In his recent two-part HBO documentary, Billy Joel: And So It Goes, the 76-year-old American singer-songwriter and pianist, who is Jewish, candidly spoke about the tragic loss of his paternal relatives in the Holocaust. Joel revealed how he came to understand the profound impact of World War II on his family, particularly those he never had the chance to meet.
Joel disclosed that the extent of his family’s suffering during World War II became clear to him in his late twenties, when he met his half-brother in Vienna. Prior to this encounter, he knew little about his father, Howard, or his family history.
The “Piano Man” hitmaker recounted that his half-brother “fought in the U.S. Army under General Patton. They liberated Dachau.” Joel admitted, “I tried to get him to talk about it, but he didn’t really want to talk about his past. I heard most of it from my brother.
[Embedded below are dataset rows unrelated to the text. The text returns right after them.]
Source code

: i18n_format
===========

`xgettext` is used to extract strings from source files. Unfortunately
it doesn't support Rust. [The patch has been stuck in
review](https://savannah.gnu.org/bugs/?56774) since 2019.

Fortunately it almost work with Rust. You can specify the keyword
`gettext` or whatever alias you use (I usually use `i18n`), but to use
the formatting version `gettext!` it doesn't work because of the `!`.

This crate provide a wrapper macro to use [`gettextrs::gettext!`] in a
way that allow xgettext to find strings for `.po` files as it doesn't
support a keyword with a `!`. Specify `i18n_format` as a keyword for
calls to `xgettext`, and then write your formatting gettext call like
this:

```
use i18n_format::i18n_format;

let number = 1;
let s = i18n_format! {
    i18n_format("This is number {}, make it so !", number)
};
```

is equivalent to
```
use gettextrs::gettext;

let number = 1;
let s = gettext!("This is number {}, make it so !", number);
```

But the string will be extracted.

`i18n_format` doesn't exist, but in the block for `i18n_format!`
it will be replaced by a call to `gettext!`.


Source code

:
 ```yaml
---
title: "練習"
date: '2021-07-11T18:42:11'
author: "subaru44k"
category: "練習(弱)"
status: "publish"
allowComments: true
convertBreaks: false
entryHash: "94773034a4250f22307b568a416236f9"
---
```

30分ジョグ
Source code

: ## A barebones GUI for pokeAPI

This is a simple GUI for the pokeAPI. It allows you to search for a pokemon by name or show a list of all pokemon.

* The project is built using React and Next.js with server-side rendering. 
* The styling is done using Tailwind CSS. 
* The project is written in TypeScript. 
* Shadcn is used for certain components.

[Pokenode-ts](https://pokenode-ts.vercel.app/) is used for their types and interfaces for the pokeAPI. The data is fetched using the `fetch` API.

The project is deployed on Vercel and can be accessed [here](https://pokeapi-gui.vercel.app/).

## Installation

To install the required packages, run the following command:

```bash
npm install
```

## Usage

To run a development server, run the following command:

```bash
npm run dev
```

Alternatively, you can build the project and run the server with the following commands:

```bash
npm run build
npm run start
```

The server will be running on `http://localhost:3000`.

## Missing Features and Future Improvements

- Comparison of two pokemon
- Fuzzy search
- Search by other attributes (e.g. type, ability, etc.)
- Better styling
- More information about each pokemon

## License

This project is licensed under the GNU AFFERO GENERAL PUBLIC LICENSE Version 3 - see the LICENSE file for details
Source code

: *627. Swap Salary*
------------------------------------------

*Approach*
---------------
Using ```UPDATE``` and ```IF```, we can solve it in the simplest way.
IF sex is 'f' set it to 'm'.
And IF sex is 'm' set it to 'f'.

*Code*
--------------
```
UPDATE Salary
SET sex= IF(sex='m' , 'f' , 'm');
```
And then I found out about my father’s family. They were hunted.”
Through this meeting, Joel learned that many of their family members had been sent to Auschwitz, and most of them perished there.
“I visited the graveyard where the Joel family’s buried, and I didn’t even know I had that many relatives,” the six-time Grammy winner noted.
Joel expressed a deep-seated emotional impact from this discovery: “There is an underlying rage that comes out sometimes — ‘What are you getting all mad about? Nobody did anything to you.’ But they wiped out my family. I would’ve liked to have known some of these people.”